"Hay una continuidad reveladora entre genocidio y culturicidio"

Por Osvaldo Ullrich,
miembro del Consejo Directivo del IEM
en representación del Movimiento Ecuménico por los Derechos Humanos.

Todo sistema represivo que se propone el asalto del poder establecido, asume una hegemonía que tiene entre sus propósitos explícitos o implícitos la eliminación de sus enemigos bajo el imperio de un “estado de excepción”; pero también necesita un consenso entre la población, sin el cual es imposible sostenerse en el tiempo. En el caso que nos ocupa: “la dictadura genocida que asoló nuestro país entre 1976 y 1983”, dicho consenso se articuló mediante la utilización de herramientas precisas; destacándose entre las principales, la manipulación mediática a través de la censura y el disciplinamiento voluntario o forzado de la prensa y la destrucción del pensamiento crítico. Es justamente éste último el que nos interesa particularmente por su incidencia en la educación y por ser funcional a un proceso que había comenzado en la dictadura de Onganía (“La Noche de los Bastones Largos”) como algo más visible; pero con antecedentes importantes en la génesis de la privatización de la enseñanza superior a partir de la autotitulada “Revolución Libertadora”. Proceso que llevan a su clímax inscribiéndolo en la historia como un verdadero “culturicidio”, cuyas consecuencias perduran hasta la actualidad a pesar de los esfuerzos realizados últimamente
para revertirlo.

Cuando indagamos en su interior encontramos parámetros significativos que nos ayudan a comprenderlo en la realidad cotidiana y en la vida y sufrimiento de nuestro pueblo, con una continuidad reveladora entre genocidio y culturicidio. Destacándose la constitución del estudiante como sujeto en el conjunto de la educación pública y el poder del lenguaje.

En relación con el primero de ellos, podemos destacar sintéticamente que a partir de 1971 se produce un cuestionamiento de la institución Universidad de carácter masivo y participativo, haciéndose extensivo en mayor o menor grado a la Escuela Secundaria; produciéndose en las diversas experiencias una dilución del yo en el nosotros, pero una potenciación de los atributos individuales para la producción académica colectiva. Esta aparición política de un sujeto social diferente del clásico ilustrado representaba un obstáculo para los intereses de la oligarquía dominante. Estamos refiriéndonos a una generación que inicia una revisión total de valores desde los ideológico-culturales hasta los éticos y estéticos.

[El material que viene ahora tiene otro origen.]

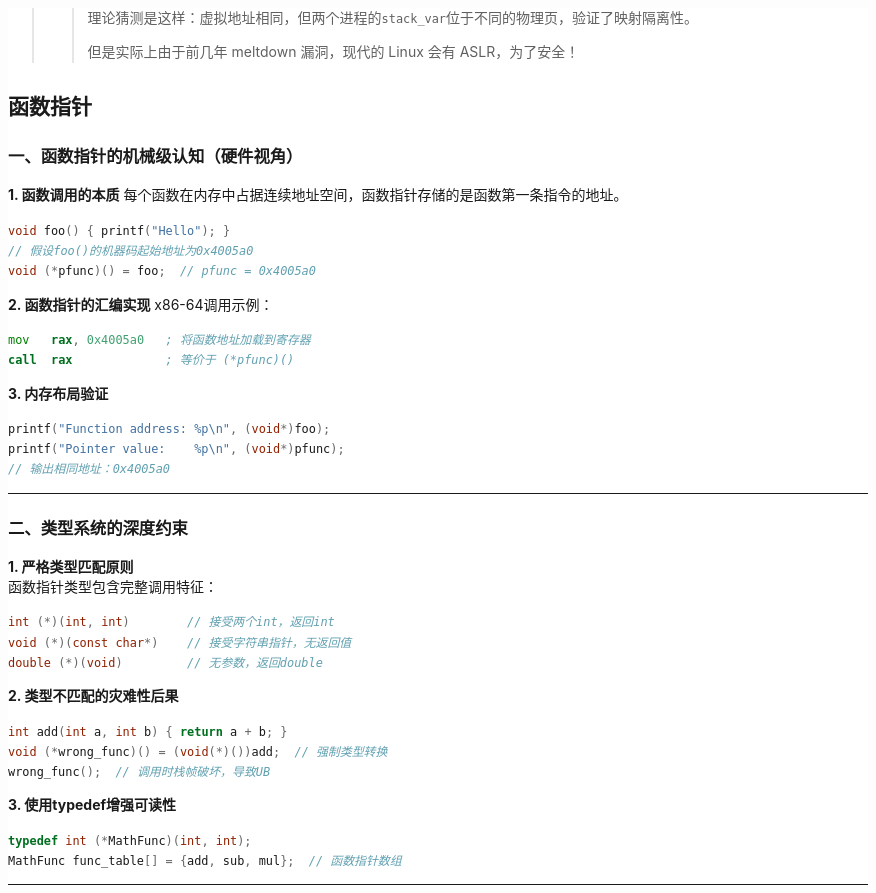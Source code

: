 > > 理论猜测是这样：虚拟地址相同，但两个进程的`stack_var`位于不同的物理页，验证了映射隔离性。
> >
> > 但是实际上由于前几年 meltdown 漏洞，现代的 Linux 会有 ASLR，为了安全！
>
> 



## 函数指针

### 一、函数指针的机械级认知（硬件视角）

**1. 函数调用的本质**
每个函数在内存中占据连续地址空间，函数指针存储的是函数第一条指令的地址。  

```c
void foo() { printf("Hello"); }
// 假设foo()的机器码起始地址为0x4005a0
void (*pfunc)() = foo;  // pfunc = 0x4005a0
```

**2. 函数指针的汇编实现**
x86-64调用示例：

```asm
mov   rax, 0x4005a0   ; 将函数地址加载到寄存器
call  rax             ; 等价于 (*pfunc)()
```

**3. 内存布局验证**  

```c
printf("Function address: %p\n", (void*)foo);
printf("Pointer value:    %p\n", (void*)pfunc);
// 输出相同地址：0x4005a0
```

---

### 二、类型系统的深度约束

**1. 严格类型匹配原则**  
函数指针类型包含完整调用特征：  
```c
int (*)(int, int)        // 接受两个int，返回int
void (*)(const char*)    // 接受字符串指针，无返回值
double (*)(void)         // 无参数，返回double
```

**2. 类型不匹配的灾难性后果**  
```c
int add(int a, int b) { return a + b; }
void (*wrong_func)() = (void(*)())add;  // 强制类型转换
wrong_func();  // 调用时栈帧破坏，导致UB
```

**3. 使用typedef增强可读性**  
```c
typedef int (*MathFunc)(int, int);
MathFunc func_table[] = {add, sub, mul};  // 函数指针数组
```

---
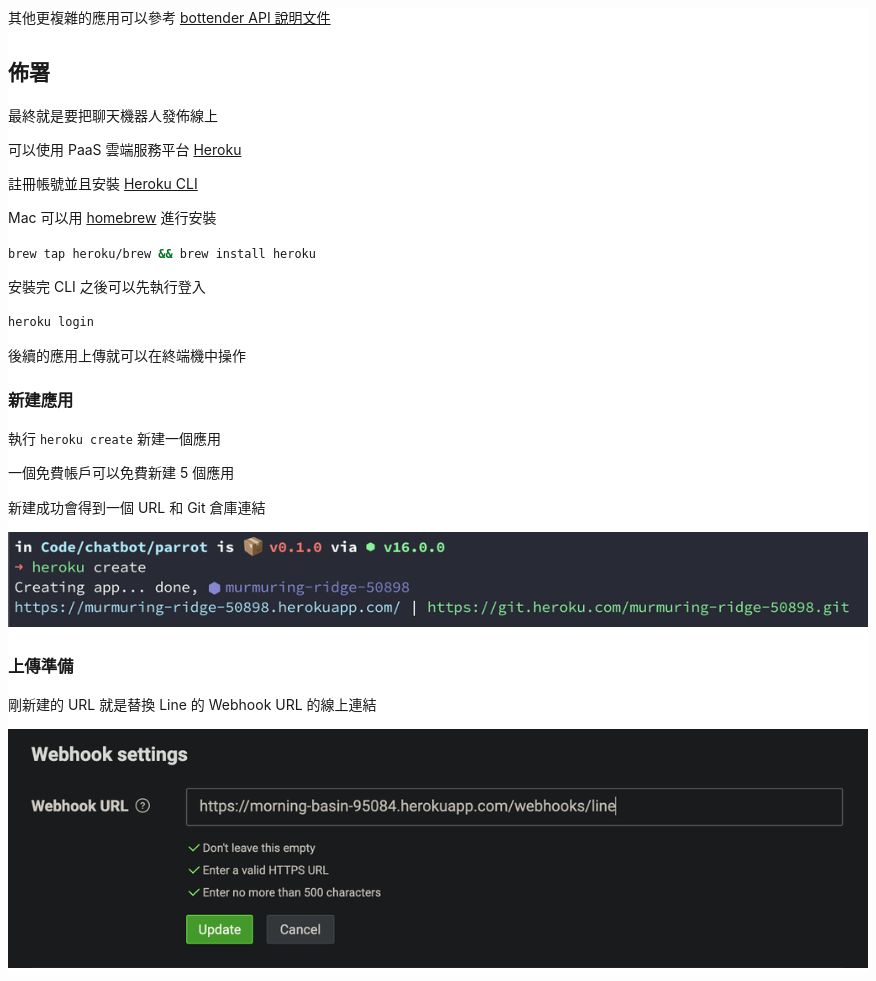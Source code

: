 其他更複雜的應用可以參考 [bottender API 說明文件](https://bottender.js.org/docs/en/api-context)

## 佈署

最終就是要把聊天機器人發佈線上

可以使用 PaaS 雲端服務平台 [Heroku](https://www.heroku.com/home)

註冊帳號並且安裝 [Heroku CLI](https://devcenter.heroku.com/articles/heroku-cli)

Mac 可以用 [homebrew](https://brew.sh) 進行安裝

```bash
brew tap heroku/brew && brew install heroku
```

安裝完 CLI 之後可以先執行登入

```bash
heroku login
```

後續的應用上傳就可以在終端機中操作

### 新建應用

執行 `heroku create` 新建一個應用

一個免費帳戶可以免費新建 5 個應用

新建成功會得到一個 URL 和 Git 倉庫連結

![Heroku create](./img/heroku-create.png)

### 上傳準備

剛新建的 URL 就是替換 Line 的 Webhook URL 的線上連結

![webhook Heroku URL](./img/webhook-heroku-url.png)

Durante la dictadura se pasa en medio de una “anestesiaética”, del sujeto protagonista de la historia al que nos referíamos, al sujeto de persecución, “recuperación” o “desaparición” para salvar a la patria enferma,por lo que no nos puede asombrar que el 21% de los desaparecidos fueran estudiantes y docentes. Así el estudiante pasa de ser sujeto a “objeto” en medio de una guerra ideológica caracterizada por los ecos de un mensaje blindado que baja en todos los niveles educativos y que trata de expresar la batalla cultural que se libra en “la mente y el corazón de los jóvenes”.

El otro elemento significativo para evaluar el accionar de la dictadura es el poder del lenguaje, que lo vamos a sintetizar por razones de espacio en dos componentes: a) cantidad de libros leídos por habitantes por año y b) cantidad de palabras que integraban el lenguaje habitual de un argentino promedio.

A modo de comparación elegiremos un momento previo de apogeo y uno posterior al finalizar la dictadura. Al comenzar la década del setenta: a) 4 libros y b) 4 a 5000 palabras. Al finalizar la dictadura: a) 1 libro y b) 1500 a 2000 palabras. La contundencia de las cifras permite sacar la “peor” de las conclusiones.